A state commission that Gov. Maura Healey established by executive order in late September is to make recommendations on expediting the creation of clean energy infrastructure in Massachusetts.
The commission includes a diverse collection of 30 representatives with expertise in varied fields from climate and land use to electric utilities, housing and environmental justice in an attempt to balance competing priorities while moving the state closer to its renewable energy goals.
Among those representatives is Mary Claire Kelly, a climate and environmental justice attorney at Alternatives for Community and Environment (ACE) in Roxbury, whose position on the commission is focused on ensuring that environmental justice communities like most of Roxbury and Dorchester experience equitable impact from new infrastructure like solar arrays, windmill farms, and storage, transmission and distribution facilities.
“Yes, we do need clean energy fast,” Kelly said, “but we don’t want clean energy fast and the benefits continue to disproportionately go towards communities who are not environmental justice communities. We don’t want a continuation of the current status quo. We want more. We want a just transition.”
Kelly said that new clean-energy infrastructure, if sited in environmental justice communities, could add more industrial construction to areas that often already host a disproportionate amount of industrial infrastructure.
She cited the long-contentious Eversource substation in East Boston, which local residents have been opposing for almost a decade.
“We understand that more of these facilities may be needed for the clean energy transition, but for a just transition, if we had had more robust environmental justice protections, Eversource would have had to listen to the community that said, ‘This will not be good for us,’” Kelly said.

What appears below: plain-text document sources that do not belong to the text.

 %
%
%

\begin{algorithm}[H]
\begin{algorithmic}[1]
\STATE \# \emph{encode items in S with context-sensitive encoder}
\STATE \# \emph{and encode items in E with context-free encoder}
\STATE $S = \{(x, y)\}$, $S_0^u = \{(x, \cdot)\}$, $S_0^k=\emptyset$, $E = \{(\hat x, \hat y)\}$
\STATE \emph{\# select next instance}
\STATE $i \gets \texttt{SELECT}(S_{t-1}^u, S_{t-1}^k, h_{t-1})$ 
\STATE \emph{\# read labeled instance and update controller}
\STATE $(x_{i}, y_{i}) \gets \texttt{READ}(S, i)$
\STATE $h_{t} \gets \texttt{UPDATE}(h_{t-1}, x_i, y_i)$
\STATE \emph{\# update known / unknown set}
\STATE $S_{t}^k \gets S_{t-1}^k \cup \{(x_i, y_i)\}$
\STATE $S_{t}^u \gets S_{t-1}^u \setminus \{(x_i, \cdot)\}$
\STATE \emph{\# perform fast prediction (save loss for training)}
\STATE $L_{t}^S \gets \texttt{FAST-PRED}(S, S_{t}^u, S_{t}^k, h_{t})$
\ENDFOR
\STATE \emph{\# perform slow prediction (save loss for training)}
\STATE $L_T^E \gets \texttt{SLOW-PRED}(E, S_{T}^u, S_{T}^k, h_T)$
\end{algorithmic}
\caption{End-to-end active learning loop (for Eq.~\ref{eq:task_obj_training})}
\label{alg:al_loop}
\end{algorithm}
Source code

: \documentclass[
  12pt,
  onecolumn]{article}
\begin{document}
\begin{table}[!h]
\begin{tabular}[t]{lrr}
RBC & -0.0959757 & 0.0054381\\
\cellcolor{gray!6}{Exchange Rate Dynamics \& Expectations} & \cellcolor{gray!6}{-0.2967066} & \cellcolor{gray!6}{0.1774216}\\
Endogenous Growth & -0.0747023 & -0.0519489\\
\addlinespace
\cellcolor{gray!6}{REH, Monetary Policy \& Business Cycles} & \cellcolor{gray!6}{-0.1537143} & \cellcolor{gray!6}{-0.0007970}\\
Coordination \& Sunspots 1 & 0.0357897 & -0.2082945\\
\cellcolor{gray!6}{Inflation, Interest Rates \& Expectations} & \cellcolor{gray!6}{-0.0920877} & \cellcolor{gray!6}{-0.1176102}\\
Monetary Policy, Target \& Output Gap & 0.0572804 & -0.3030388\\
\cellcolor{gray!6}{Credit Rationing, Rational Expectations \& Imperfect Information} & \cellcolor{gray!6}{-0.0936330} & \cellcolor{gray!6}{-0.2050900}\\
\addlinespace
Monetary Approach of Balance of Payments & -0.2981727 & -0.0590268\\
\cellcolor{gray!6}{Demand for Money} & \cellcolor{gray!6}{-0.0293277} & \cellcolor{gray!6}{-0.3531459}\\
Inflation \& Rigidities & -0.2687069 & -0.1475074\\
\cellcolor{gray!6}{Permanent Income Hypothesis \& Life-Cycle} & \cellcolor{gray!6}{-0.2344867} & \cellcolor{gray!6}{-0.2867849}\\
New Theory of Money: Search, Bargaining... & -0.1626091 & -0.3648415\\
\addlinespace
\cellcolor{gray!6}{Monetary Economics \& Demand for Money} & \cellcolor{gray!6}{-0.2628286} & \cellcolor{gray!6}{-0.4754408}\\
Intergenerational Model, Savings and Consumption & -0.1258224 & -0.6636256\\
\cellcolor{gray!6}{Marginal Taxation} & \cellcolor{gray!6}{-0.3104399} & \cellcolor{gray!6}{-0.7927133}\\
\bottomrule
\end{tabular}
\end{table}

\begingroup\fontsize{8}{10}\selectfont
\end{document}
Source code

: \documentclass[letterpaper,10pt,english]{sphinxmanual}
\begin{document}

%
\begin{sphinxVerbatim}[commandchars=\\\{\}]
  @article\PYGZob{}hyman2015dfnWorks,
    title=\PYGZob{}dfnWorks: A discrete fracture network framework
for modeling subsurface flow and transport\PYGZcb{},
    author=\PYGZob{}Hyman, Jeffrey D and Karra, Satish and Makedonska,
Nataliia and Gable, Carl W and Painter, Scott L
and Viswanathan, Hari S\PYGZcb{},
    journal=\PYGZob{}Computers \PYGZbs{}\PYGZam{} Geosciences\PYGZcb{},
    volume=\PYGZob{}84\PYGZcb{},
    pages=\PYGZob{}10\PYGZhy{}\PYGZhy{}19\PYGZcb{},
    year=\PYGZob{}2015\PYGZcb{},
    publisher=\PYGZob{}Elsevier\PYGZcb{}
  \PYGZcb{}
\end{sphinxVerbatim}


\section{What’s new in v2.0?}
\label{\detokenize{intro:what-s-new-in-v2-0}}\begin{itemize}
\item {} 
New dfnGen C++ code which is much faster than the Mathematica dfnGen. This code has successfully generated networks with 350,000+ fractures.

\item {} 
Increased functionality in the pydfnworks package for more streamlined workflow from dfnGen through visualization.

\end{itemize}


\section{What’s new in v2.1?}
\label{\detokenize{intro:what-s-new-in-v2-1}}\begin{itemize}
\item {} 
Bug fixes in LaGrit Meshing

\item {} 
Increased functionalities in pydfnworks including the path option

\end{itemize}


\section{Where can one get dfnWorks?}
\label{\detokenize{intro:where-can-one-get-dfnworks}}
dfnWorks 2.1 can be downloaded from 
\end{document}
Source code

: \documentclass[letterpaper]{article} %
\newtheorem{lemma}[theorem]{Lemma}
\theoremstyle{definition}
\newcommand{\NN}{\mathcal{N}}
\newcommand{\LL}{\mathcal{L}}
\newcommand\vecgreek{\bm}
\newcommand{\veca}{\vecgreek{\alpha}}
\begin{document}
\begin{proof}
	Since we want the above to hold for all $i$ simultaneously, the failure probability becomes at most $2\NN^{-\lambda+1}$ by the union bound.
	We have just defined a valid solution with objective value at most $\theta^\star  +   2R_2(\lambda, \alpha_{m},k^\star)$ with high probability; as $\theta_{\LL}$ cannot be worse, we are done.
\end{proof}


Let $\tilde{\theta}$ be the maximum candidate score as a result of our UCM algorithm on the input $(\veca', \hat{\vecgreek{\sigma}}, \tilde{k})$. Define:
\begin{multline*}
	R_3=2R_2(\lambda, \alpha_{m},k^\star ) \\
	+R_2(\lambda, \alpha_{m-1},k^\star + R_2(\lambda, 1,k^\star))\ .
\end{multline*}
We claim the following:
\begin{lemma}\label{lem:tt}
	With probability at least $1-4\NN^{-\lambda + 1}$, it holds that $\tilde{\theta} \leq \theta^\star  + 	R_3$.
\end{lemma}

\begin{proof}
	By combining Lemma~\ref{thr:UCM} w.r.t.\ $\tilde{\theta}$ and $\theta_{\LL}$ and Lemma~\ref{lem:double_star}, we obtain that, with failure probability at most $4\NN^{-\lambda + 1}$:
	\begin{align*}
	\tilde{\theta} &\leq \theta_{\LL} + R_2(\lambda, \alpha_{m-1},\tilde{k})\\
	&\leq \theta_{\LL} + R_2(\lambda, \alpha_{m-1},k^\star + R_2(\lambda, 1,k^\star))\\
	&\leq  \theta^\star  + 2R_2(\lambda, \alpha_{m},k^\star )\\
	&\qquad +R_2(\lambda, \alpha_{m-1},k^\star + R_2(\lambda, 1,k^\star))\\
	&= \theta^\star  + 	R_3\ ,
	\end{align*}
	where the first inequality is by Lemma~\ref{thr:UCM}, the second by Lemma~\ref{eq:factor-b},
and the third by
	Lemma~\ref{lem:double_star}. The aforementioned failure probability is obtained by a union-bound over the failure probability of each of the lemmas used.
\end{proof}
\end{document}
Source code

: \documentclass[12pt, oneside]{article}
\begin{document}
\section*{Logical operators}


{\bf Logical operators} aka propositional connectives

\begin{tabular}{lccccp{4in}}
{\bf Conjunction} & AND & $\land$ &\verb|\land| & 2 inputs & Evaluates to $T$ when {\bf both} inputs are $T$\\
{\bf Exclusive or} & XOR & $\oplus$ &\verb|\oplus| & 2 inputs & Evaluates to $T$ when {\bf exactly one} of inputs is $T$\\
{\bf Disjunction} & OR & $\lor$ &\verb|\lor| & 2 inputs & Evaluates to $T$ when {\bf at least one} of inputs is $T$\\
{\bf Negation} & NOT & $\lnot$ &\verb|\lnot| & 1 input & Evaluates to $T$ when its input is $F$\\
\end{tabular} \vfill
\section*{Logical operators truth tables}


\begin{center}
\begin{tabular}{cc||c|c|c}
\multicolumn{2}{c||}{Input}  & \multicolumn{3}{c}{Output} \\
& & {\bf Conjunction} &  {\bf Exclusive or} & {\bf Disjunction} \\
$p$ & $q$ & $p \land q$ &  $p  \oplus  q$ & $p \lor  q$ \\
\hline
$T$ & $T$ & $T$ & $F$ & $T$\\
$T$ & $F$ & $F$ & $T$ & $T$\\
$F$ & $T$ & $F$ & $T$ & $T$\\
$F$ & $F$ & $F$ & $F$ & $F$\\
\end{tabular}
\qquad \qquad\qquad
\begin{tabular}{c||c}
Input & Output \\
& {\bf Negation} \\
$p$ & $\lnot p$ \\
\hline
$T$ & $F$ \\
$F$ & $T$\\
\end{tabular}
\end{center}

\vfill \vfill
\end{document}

Community members have expressed concerns that the Eversource substation is set to be built on land prone to flooding, as well as concerns about its proximity to a playground and nature preserve.
The impact on environmental justice communities is only one of a handful of priorities that go into siting new clean energy infrastructure.

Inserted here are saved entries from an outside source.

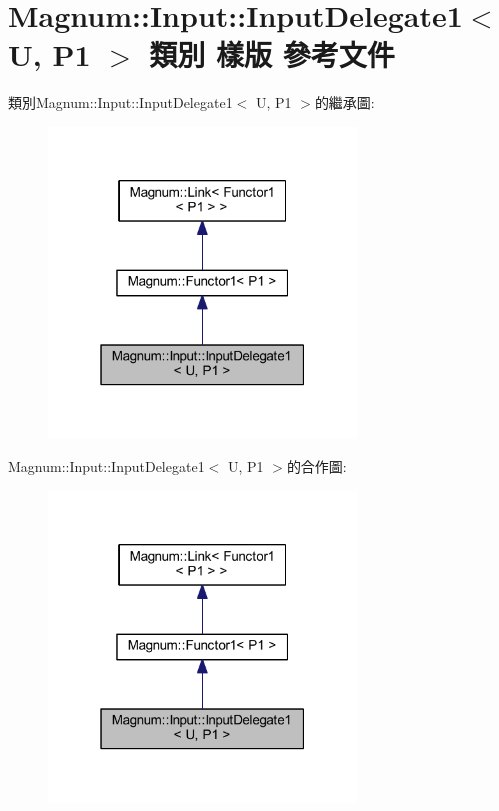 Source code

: \hypertarget{class_magnum_1_1_input_1_1_input_delegate1}{}\section{Magnum\+:\+:Input\+:\+:Input\+Delegate1$<$ U, P1 $>$ 類別 樣版 參考文件}
\label{class_magnum_1_1_input_1_1_input_delegate1}


類別\+Magnum\+:\+:Input\+:\+:Input\+Delegate1$<$ U, P1 $>$的繼承圖\+:\nopagebreak
\begin{figure}[H]
\begin{center}
\leavevmode
\includegraphics[width=232pt]{class_magnum_1_1_input_1_1_input_delegate1__inherit__graph}
\end{center}
\end{figure}


Magnum\+:\+:Input\+:\+:Input\+Delegate1$<$ U, P1 $>$的合作圖\+:\nopagebreak
\begin{figure}[H]
\begin{center}
\leavevmode
\includegraphics[width=232pt]{class_magnum_1_1_input_1_1_input_delegate1__coll__graph}
\end{center}
\end{figure}
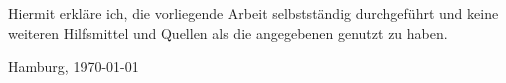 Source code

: \newpage
\thispagestyle{empty}
\vspace{3cm}

{
Hiermit erkl\"are ich, die vorliegende Arbeit selbstst\"andig durchgef\"uhrt und keine weiteren Hilfsmittel und Quellen als die angegebenen genutzt zu haben.
}
\vspace{3cm}

Hamburg, \today  \hfill  \authorfirstname\, \authorfamilyname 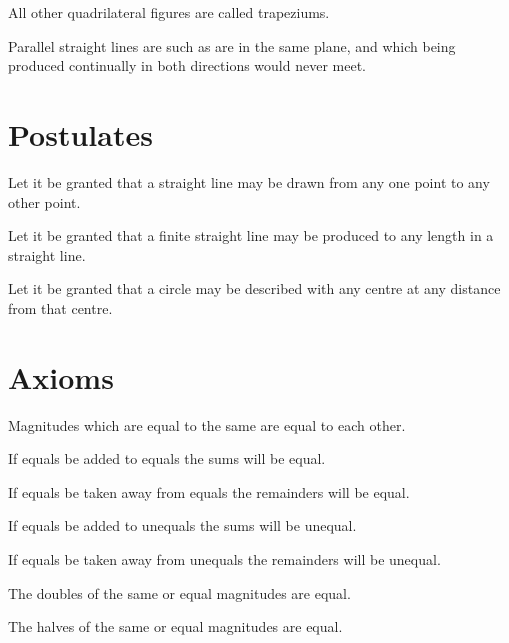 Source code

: \startdefinition{}\label{def:I.XXXIV}
\begin{center}
All other quadrilateral figures are called trapeziums.
\end{center}


\startdefinition{}\label{def:I.XXXV}
\begin{center}
\drawCurrentPictureInMargin[inside] Parallel straight lines are such as are in the same plane, and which being produced continually in both directions would never meet.
\end{center}

\chapter*{Postulates}

\startpostulate{}\label{post:I.I}
Let it be granted that a straight line may be drawn from any one point to any other point.

\startpostulate{}\label{post:I.II}
Let it be granted that a finite straight line may be produced to any length in a straight line.

\startpostulate{}\label{post:I.III}
Let it be granted that a circle may be described with any centre at any distance from that centre.

\chapter*{Axioms}

\startaxiom{}\label{ax:I.I}
Magnitudes which are equal to the same are equal to each other.


\startaxiom{}\label{ax:I.II}
If equals be added to equals the sums will be equal.


\startaxiom{}\label{ax:I.III}
If equals be taken away from equals the remainders will be equal.


\startaxiom{}\label{ax:I.IV}
If equals be added to unequals the sums will be unequal.


\startaxiom{}\label{ax:I.V}
If equals be taken away from unequals the remainders will be unequal.


\startaxiom{}\label{ax:I.VI}
The doubles of the same or equal magnitudes are equal.


\startaxiom{}\label{ax:I.VII}
The halves of the same or equal magnitudes are equal.


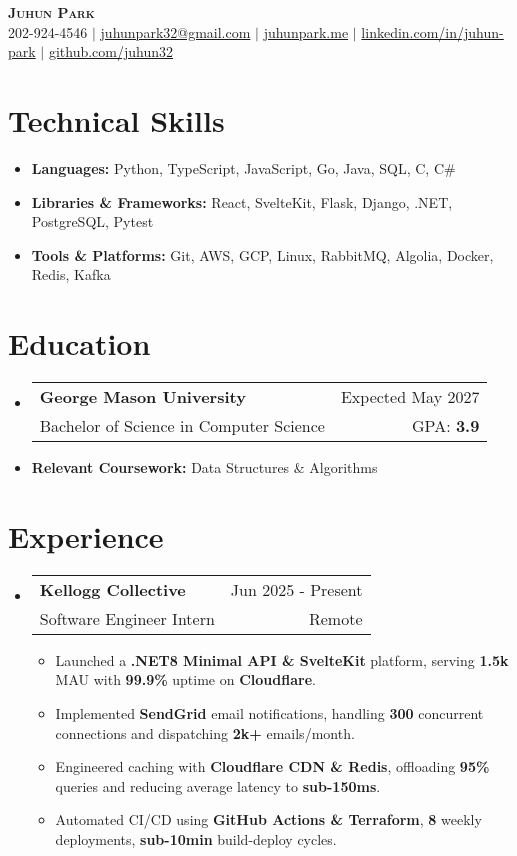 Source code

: \documentclass[letterpaper,11pt]{article}
\makeatletter
\newcommand{\resumeItem}[1]{
  \item{
    {#1}
  }
}
\newcommand{\resumeItemThin}[1]{
  \item{
    {#1 \vspace{-5pt}}
  }
}
\newcommand{\resumeSubheading}[4]{
    \item
    \begin{tabular*}{0.985\textwidth}[t]{l@{\extracolsep{\fill}}r@{\hspace{-0.1in}}}
        {\textbf{#1}} & {#2} \\
        #3 &  #4 \\
    \end{tabular*}\vspace{-5pt}
}
\newcommand{\resumeSubHeadingListStart}{\begin{itemize}[leftmargin=0.00in, rightmargin=-0.2in, label={}]\vspace{3pt}}
\newcommand{\resumeSubHeadingListEnd}{\end{itemize}\vspace{-5pt}}
\newcommand{\resumeItemListStart}{\vspace{3pt}\begin{itemize}[leftmargin=0.15in, rightmargin=0.15in]}
\newcommand{\resumeItemListEnd}{\end{itemize}\vspace{-5pt}}
\makeatother
\begin{document}

\begin{center}
  \textbf{\Huge \scshape {Juhun Park}} \\ \vspace{3pt}
   202-924-4546 $|$
  \href{mailto:juhunpark32@gmail.com}{juhunpark32@gmail.com} $|$
  \href{https://www.juhunpark.me/}{juhunpark.me} $|$
  \href{https://linkedin.com/in/juhun-park}{linkedin.com/in/juhun-park} $|$
  \href{https://github.com/juhun32}{github.com/juhun32} \\
\end{center}

\vspace{-10pt}


\section{Technical Skills}
\resumeItemListStart
\resumeItemThin{\textbf{Languages: }{Python, TypeScript, JavaScript, Go, Java, SQL, C, C\#}}\\
\resumeItemThin{\textbf{Libraries \& Frameworks: }{React, SvelteKit, Flask, Django, .NET, PostgreSQL, Pytest}}\\
\resumeItemThin{\textbf{Tools \& Platforms: }{Git, AWS, GCP, Linux, RabbitMQ, Algolia, Docker, Redis, Kafka}}\\
\resumeItemListEnd


\section{Education}
\resumeSubHeadingListStart
\resumeSubheading
{George Mason University}{Expected May 2027}
{Bachelor of Science in Computer Science}{GPA: \textbf{3.9}}
\resumeItem{\textbf{Relevant Coursework: }{Data Structures \& Algorithms}}
\vspace{-5pt}
\resumeSubHeadingListEnd


\section{Experience}

\resumeSubHeadingListStart
\resumeSubheading
{Kellogg Collective} {Jun 2025 - Present}
{Software Engineer Intern} {Remote}
\resumeItemListStart
\resumeItem{Launched a \textbf{.NET8 Minimal API \& SvelteKit} platform, serving \textbf{1.5k} MAU with \textbf{99.9\%} uptime on \textbf{Cloudflare}.}
\resumeItem{Implemented \textbf{SendGrid} email notifications, handling \textbf{300} concurrent connections and dispatching \textbf{2k+} emails/month.}
\resumeItem{Engineered caching with \textbf{Cloudflare CDN \& Redis}, offloading \textbf{95\%} queries and reducing average latency to \textbf{sub-150ms}.}
\resumeItem{Automated CI/CD using \textbf{GitHub Actions \& Terraform}, \textbf{8} weekly deployments, \textbf{sub-10min} build-deploy cycles.}
\resumeItemListEnd
\resumeSubHeadingListEnd
\end{document}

Steve Long, director of policy and partnerships as The Nature Conservancy, is on the commission as one of three climate, environmental and land use advocates, representing concerns about how new clean energy infrastructure might impact green spaces across the state.
Over the last few years, the group Save the Pine Barrens has fought against solar arrays encroaching on pine barrens in the southeastern part of the state. On Oct. 2, Mass Audubon released a report called “Growing Solar, Protecting Nature” advocating for the protection of natural spaces as the state expands its clean energy infrastructure.
“These ecosystems create the oxygen we breathe, they create the clean water that we drink, they provide the food that we eat, so we really need to think clearly about where these facilities go,” Long said. “It’s about figuring out the best locations that have the least amount of impacts on these resources.”
For Long, that might mean placing new infrastructure on or in already constructed spaces, like buildings, parking lots or outdoor spaces that are already disturbed with contaminants. If they are going to be built in green spaces, Long said, there has to be consideration on how those spaces are identified and classified, as well as efforts to avoid and mitigate impacts on those spaces.
As these complex priorities intersect, Long said he thinks said the diverse collection of stakeholders on the commission will help streamline discussions.
“These are all the stakeholders to typically interface in this process or processes — the siting and permitting processes,” Long said. “Sharing all of their perspectives and considering them when the commission is making recommendations, I think, will lead to a better outcome.”
Over the next six months, the commission will develop a report with suggestions for how to improve the siting process. The commission is slated to be disbanded at the end of July.
John Walkey, director of waterfront and climate justice initiatives at GreenRoots in Chelsea, who is not part of the commission, said he thinks it’s good to have voices like Kelly’s and concerns about environmental justice communities represented, but legislation is necessary to ensure that the work done by the commission is put into effect.
“Commissions are great; commissions can change over time,” Walkey said. “Commissions can be ignored, so it’s the law that really provides the teeth that we need.”
In February, state legislators filed a bill that would require public health and environmental justice impacts be factored into the permitting process for clean energy infrastructure. At the same time, other proposed legislation would simply expedite the process.
Building the new infrastructure fast is not mutually exclusive with building it equitably, Kelly said.
“The point isn’t to hold up clean energy,” he said. “We want the clean energy transition, but we want a just clean energy transition. This idea of expediency versus equity — I think that’s a false framework, and it’s only a point of view because environmental justice communities haven’t been incorporated into the process. Their voices haven’t been properly heard.”